__PROBLEM STATEMENT__
From the listing below, how many lines hold the word "output"? Write only the number.

__EXERCISE DATA__
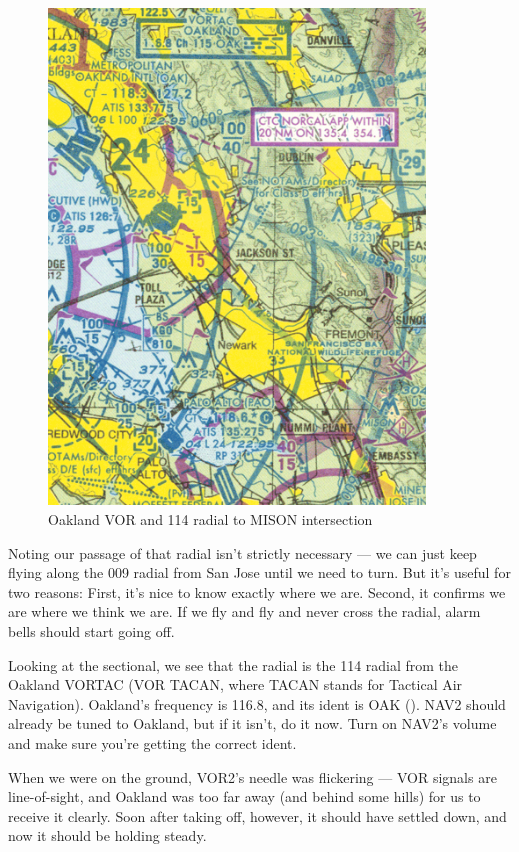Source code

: \begin{figure}
  \begin{center}
    \includegraphics[width=10cm]{img/Oakland}
    \caption{Oakland VOR and 114 radial to MISON intersection}
    \label{fig:Oakland}
  \end{center}
\end{figure}

Noting our passage of that radial isn't strictly necessary --- we can
just keep flying along the 009 radial from San Jose until we need to
turn.  But it's useful for two reasons: First, it's nice to know
exactly where we are.  Second, it confirms we are where we think we
are.  If we fly and fly and never cross the radial, alarm bells should
start going off.


Looking at the sectional, we see that the radial is the 114 radial
from the Oakland VORTAC (VOR TACAN, where TACAN stands for Tactical
Air Navigation).  Oakland's frequency is 116.8, and its ident is OAK
(\mdash\mdash\mdash\mspace \mdot\mdash\mspace \mdash\mdot\mdash).
NAV2 should already be tuned to Oakland, but if it isn't, do it now.
Turn on NAV2's volume and make sure you're getting the correct ident.


When we were on the ground, VOR2's needle was flickering --- VOR
signals are line-of-sight, and Oakland was too far away (and behind
some hills) for us to receive it clearly.  Soon after taking off,
however, it should have settled down, and now it should be holding
steady.

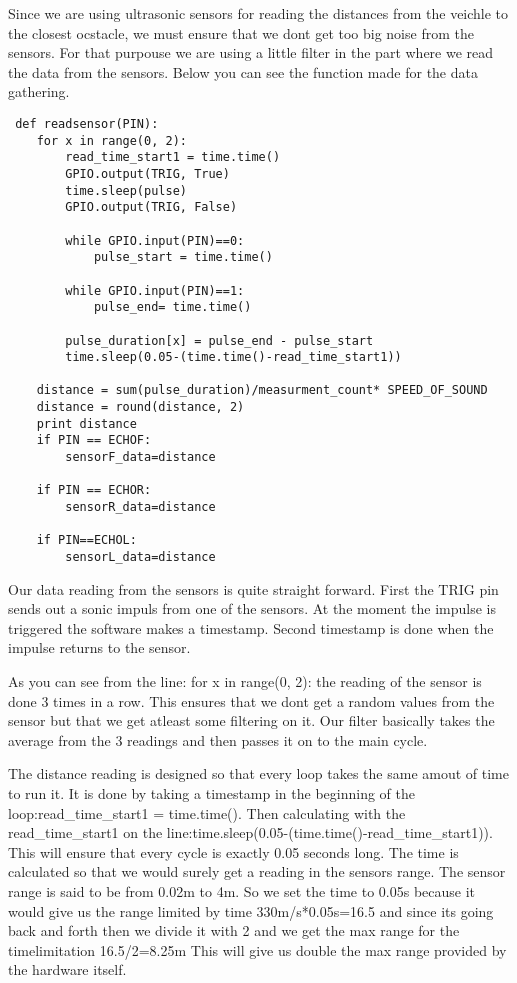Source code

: Since we are using ultrasonic sensors for reading the distances from the veichle to the closest ocstacle, we must ensure that we dont get too big noise from the sensors.
For that purpouse we are using a little filter in the part where we read the data from the sensors.
Below you can see the function made for the data gathering.

\begin{lstlisting}
 def readsensor(PIN):
	for x in range(0, 2):
		read_time_start1 = time.time()
		GPIO.output(TRIG, True)
		time.sleep(pulse)
		GPIO.output(TRIG, False)

		while GPIO.input(PIN)==0:
			pulse_start = time.time()

		while GPIO.input(PIN)==1:
			pulse_end= time.time()

		pulse_duration[x] = pulse_end - pulse_start
		time.sleep(0.05-(time.time()-read_time_start1))

	distance = sum(pulse_duration)/measurment_count* SPEED_OF_SOUND
	distance = round(distance, 2)
	print distance
	if PIN == ECHOF:
		sensorF_data=distance

	if PIN == ECHOR:
		sensorR_data=distance

	if PIN==ECHOL:
		sensorL_data=distance
\end{lstlisting}

Our data reading from the sensors is quite straight forward.
First the TRIG pin sends out a sonic impuls from one of the sensors.
At the moment the impulse is triggered the software makes a timestamp.
Second timestamp is done when the impulse returns to the sensor.

As you can see from the line: for x in range(0, 2): the reading of the sensor is done 3 times in a row.
This ensures that we dont get a random values from the sensor but that we get atleast some filtering on it.
Our filter basically takes the average from the 3 readings and then passes it on to the main cycle.

The distance reading is designed so that every loop takes the same amout of time to run it.
It is done by taking a timestamp in the beginning of the loop:read_time_start1 = time.time().
Then calculating with the read_time_start1 on the line:time.sleep(0.05-(time.time()-read_time_start1)).
This will ensure that every cycle is exactly 0.05 seconds long.
The time is calculated so that we would surely get a reading in the sensors range.
The sensor range is said to be from 0.02m to 4m.
So we set the time to 0.05s because it would give us the range limited by time 330m/s*0.05s=16.5 and since its going back and forth then we divide it with 2 and we get the max range for the timelimitation 16.5/2=8.25m
This will give us double the max range provided by the hardware itself.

__YOUR SOLUTION__
2